Taking a self portrait might seem like a straightforward process, but the truth is, getting the lighting, composition, and mood just right can be a challenge, as is the case with any photograph.
To ensure your Snapchat post is up to snuff or your Tinder photo is as smooth as your pickup line (which will inevitably fail after you match with someone), we’re here to offer a few tips to improve your selfie game.
There are three components to any self-portrait: lighting, composition/framing, and stance. Each of these aspects intertwine with one another to ultimately determine what the resulting image will look like. Below, we’ll dive into each to help you better understand how to make the most of the selfie trinity.
Lighting plays the most important role in the overall quality of your selfie. After all, the word photography literally means “painting with light.”

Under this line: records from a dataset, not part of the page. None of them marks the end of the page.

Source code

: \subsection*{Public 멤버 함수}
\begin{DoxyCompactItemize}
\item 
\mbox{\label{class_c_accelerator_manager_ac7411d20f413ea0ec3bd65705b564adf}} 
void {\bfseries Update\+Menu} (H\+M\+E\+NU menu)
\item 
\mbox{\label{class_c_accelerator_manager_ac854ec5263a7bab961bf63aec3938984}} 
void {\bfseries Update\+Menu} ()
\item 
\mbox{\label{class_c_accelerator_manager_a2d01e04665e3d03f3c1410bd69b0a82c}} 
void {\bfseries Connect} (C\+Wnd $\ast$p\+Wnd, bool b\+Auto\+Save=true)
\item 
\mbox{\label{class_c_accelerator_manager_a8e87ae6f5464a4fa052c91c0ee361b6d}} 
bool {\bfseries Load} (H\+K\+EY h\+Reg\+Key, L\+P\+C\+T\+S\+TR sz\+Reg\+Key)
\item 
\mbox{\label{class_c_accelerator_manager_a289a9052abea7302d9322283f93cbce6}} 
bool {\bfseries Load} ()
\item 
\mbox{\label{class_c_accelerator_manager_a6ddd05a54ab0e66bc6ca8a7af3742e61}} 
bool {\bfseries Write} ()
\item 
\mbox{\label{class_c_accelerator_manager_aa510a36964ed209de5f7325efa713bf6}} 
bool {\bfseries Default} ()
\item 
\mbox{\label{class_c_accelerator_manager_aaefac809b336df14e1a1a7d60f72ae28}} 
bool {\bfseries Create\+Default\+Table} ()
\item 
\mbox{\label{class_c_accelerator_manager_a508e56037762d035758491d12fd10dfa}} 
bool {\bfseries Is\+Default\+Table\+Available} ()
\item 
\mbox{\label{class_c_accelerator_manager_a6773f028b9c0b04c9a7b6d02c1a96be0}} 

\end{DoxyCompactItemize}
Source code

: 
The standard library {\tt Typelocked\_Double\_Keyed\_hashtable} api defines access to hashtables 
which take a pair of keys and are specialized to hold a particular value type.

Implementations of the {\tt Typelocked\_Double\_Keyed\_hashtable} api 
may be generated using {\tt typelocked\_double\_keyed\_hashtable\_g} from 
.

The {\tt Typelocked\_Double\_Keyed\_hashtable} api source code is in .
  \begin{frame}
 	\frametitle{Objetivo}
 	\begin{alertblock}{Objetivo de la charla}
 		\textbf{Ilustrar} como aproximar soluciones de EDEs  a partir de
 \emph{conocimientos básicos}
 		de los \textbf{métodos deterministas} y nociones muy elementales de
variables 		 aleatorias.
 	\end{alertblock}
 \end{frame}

More often than not, you’ll want a soft, even light for selfies. Harsh light can accentuate unwanted features and overall tends to yield a less attractive aesthetic, although, as with anything in the world of photography, there are exceptions to this rule.
The easiest way to achieve soft, even lighting is to capture your selfie by a window during the day. Depending on what direction the window is facing, you might need to adjust where it is you’re standing. But overall, natural light is far more likely to yield a better image than the usual artificial lighting you’ll find in your house or while out and about. Below is an example selfie, taken by model Tess Holliday, showing the benefits of soft, even light from a window.
In the event you’re outside and there’s no shade to take cover under, your best bet is to shoot with the sun at your back and expose the image for your face. Better yet, use your body or head to block out the sun in the frame to minimize flares. This should yield a far more usable image than shooting with the sun at your face – not to mention it’ll save you from squinting your entire way through the selfie-shooting process.
If natural light isn’t a possibility, try to find an area that offers a large, diffused source of light, preferably a light source that isn’t facing straight down from the ceiling either, as it will cast unnatural and unappealing shadows, most notably under your eyes and nose. Play around with fill flash, which helps to illuminate the face in backlit situations.